What to work on -
From the records below, copy out each line that has the word "epsilon".
· · · · ·
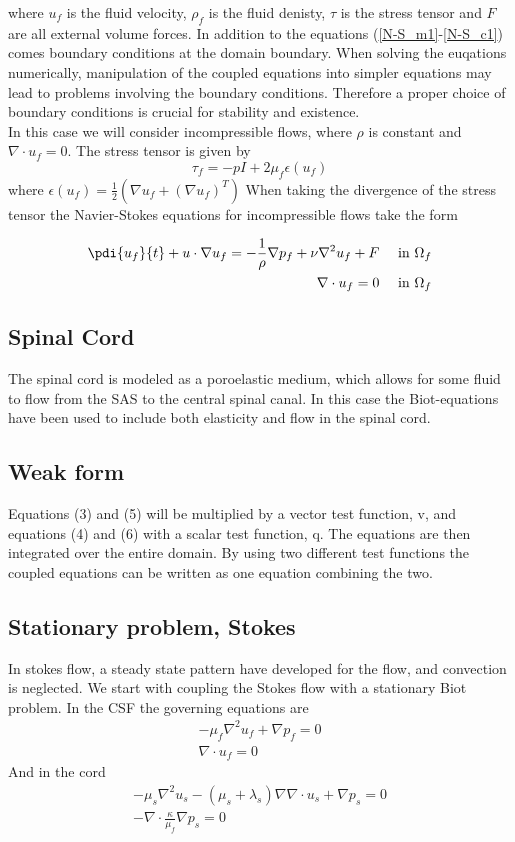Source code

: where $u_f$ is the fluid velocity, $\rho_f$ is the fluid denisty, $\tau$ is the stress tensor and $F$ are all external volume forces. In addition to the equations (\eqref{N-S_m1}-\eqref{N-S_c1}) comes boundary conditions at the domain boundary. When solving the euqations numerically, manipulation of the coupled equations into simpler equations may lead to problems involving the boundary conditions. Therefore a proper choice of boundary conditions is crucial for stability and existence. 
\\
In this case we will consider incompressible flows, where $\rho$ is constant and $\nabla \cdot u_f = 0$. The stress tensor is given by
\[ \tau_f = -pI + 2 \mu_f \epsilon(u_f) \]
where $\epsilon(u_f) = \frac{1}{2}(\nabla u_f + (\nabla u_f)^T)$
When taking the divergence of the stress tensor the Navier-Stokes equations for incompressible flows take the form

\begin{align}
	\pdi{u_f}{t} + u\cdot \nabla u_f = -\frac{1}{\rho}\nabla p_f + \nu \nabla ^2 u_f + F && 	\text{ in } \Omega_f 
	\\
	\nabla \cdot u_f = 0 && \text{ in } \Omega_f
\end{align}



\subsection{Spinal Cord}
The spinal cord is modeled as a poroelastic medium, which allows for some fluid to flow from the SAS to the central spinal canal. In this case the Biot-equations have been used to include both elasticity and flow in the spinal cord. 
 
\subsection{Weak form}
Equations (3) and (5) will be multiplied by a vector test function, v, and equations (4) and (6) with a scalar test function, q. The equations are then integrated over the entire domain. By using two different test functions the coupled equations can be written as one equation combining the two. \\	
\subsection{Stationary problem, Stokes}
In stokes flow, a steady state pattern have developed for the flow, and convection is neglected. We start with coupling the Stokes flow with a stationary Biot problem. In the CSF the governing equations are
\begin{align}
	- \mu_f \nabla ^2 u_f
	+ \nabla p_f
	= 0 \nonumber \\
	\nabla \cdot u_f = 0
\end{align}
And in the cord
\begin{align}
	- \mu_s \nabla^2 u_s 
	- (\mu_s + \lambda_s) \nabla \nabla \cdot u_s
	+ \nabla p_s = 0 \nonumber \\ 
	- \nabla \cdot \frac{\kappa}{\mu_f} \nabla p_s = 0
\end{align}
· · · · ·
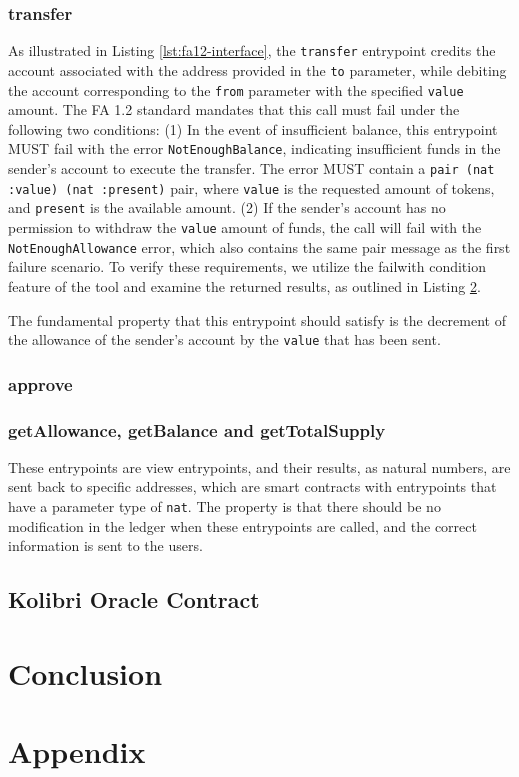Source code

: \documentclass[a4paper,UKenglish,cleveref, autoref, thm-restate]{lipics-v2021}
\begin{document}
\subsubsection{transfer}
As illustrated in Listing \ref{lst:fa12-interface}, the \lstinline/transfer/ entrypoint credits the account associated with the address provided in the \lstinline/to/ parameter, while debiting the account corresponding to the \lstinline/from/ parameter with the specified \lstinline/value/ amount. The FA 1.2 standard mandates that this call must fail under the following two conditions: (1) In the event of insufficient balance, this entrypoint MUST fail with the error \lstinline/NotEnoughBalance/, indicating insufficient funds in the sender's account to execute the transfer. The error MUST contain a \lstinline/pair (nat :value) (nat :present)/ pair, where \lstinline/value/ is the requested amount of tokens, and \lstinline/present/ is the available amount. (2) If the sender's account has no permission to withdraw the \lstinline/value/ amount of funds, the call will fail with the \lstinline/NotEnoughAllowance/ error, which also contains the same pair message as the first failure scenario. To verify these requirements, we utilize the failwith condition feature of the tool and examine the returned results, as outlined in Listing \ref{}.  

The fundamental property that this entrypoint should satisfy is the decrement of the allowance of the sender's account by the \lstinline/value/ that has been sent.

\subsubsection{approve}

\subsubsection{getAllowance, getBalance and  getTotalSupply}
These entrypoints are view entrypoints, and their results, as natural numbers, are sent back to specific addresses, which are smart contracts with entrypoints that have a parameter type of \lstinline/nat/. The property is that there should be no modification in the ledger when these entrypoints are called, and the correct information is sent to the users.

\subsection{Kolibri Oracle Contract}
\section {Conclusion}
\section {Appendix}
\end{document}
· · · · ·
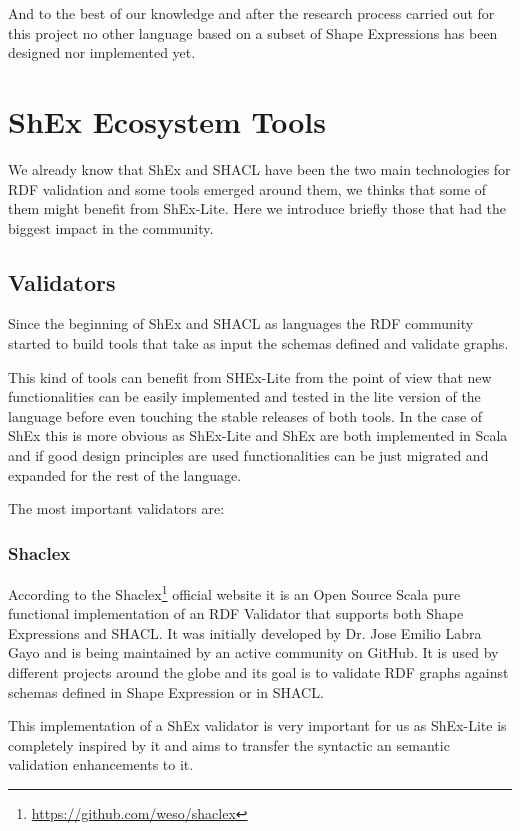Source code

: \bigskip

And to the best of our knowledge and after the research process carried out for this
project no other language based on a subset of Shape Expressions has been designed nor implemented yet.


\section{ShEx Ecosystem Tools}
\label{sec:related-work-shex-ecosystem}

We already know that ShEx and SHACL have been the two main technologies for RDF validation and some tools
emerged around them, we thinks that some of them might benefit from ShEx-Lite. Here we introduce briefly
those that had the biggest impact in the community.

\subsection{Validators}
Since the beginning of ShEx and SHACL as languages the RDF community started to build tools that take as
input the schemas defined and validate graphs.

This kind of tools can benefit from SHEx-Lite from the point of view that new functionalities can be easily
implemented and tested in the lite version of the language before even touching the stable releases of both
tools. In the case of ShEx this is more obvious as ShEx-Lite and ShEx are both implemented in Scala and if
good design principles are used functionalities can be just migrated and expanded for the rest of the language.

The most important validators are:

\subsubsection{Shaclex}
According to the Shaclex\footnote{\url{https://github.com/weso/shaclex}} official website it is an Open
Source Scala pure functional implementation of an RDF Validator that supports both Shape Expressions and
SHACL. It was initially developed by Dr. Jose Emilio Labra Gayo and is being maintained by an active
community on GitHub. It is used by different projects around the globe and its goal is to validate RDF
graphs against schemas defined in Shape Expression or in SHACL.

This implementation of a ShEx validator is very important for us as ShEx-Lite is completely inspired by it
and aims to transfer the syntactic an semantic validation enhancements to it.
· · · · ·
Task answer -
\[ \tau_f = -pI + 2 \mu_f \epsilon(u_f) \]
where $\epsilon(u_f) = \frac{1}{2}(\nabla u_f + (\nabla u_f)^T)$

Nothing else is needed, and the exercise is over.